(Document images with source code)
▬▬▬▬▬▬▬▬▬▬

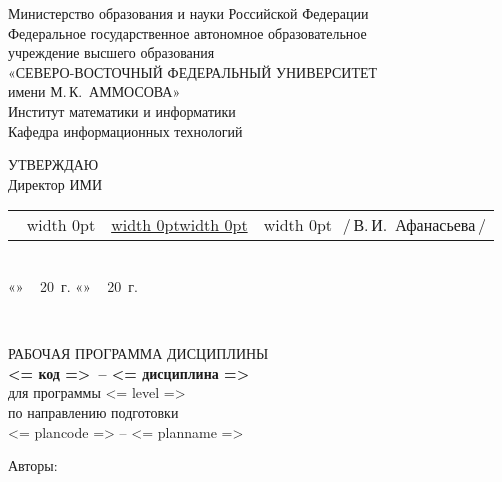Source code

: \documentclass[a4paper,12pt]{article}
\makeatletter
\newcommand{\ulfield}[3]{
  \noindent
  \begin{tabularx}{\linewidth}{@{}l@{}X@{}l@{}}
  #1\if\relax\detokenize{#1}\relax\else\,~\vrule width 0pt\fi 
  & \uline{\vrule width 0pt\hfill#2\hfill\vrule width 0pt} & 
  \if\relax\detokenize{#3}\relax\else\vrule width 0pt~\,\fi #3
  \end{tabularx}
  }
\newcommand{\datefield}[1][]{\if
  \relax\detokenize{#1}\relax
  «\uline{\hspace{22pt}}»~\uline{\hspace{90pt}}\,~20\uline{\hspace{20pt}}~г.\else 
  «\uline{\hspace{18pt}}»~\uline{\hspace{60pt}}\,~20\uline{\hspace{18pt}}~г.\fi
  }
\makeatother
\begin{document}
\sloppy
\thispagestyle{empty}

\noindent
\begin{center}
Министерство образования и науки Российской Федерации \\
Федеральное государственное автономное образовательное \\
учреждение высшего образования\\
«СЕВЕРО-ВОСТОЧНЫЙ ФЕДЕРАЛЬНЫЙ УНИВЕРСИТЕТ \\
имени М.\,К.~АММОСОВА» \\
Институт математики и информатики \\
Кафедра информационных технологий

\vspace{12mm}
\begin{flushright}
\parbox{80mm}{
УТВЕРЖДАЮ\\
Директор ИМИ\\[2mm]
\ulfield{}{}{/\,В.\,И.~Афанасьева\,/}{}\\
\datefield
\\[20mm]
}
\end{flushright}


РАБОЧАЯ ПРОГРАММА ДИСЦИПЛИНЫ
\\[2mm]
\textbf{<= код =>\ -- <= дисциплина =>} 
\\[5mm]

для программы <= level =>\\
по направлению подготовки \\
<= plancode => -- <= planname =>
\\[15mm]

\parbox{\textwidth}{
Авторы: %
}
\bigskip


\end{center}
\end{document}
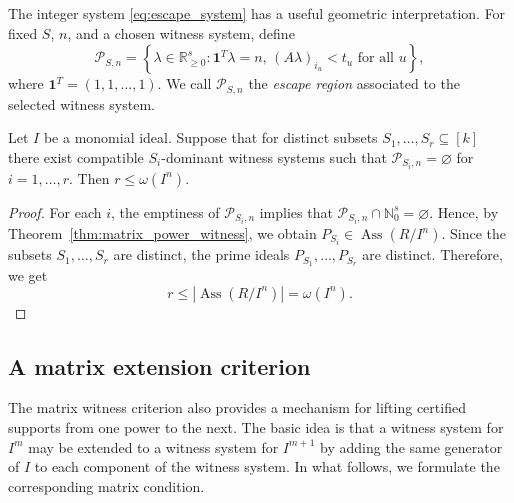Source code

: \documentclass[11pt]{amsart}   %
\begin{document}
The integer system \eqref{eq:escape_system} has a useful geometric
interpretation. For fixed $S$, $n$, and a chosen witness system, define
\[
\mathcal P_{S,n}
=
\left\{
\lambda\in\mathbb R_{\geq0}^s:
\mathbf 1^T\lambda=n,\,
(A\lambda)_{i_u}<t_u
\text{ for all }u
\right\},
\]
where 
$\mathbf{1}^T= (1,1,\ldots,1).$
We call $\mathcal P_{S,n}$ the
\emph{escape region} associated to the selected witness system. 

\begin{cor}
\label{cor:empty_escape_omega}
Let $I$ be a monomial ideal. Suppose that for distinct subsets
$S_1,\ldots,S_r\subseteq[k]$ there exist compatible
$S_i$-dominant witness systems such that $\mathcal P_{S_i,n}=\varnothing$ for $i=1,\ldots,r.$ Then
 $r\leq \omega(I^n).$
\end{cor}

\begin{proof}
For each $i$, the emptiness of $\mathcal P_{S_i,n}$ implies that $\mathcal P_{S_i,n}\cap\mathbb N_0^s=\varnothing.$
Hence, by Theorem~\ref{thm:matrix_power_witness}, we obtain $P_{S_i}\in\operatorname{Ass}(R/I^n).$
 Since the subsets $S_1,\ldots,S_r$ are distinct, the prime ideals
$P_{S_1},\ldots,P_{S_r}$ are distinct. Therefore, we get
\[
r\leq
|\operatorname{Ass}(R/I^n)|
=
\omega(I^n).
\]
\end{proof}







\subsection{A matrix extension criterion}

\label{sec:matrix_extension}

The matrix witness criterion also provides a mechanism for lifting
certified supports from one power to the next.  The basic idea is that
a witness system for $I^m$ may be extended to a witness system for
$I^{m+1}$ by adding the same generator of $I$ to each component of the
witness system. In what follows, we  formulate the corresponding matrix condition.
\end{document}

▬▬▬▬▬▬▬▬▬▬

#### Problem description:
Given the records above, reproduce precisely and only the lines between the line holding "Since the subsets" and the line holding "certified supports from", inclusive.

#### Response:
 Since the subsets $S_1,\ldots,S_r$ are distinct, the prime ideals
$P_{S_1},\ldots,P_{S_r}$ are distinct. Therefore, we get
\[
r\leq
|\operatorname{Ass}(R/I^n)|
=
\omega(I^n).
\]
\end{proof}







\subsection{A matrix extension criterion}

\label{sec:matrix_extension}

The matrix witness criterion also provides a mechanism for lifting
certified supports from one power to the next.  The basic idea is that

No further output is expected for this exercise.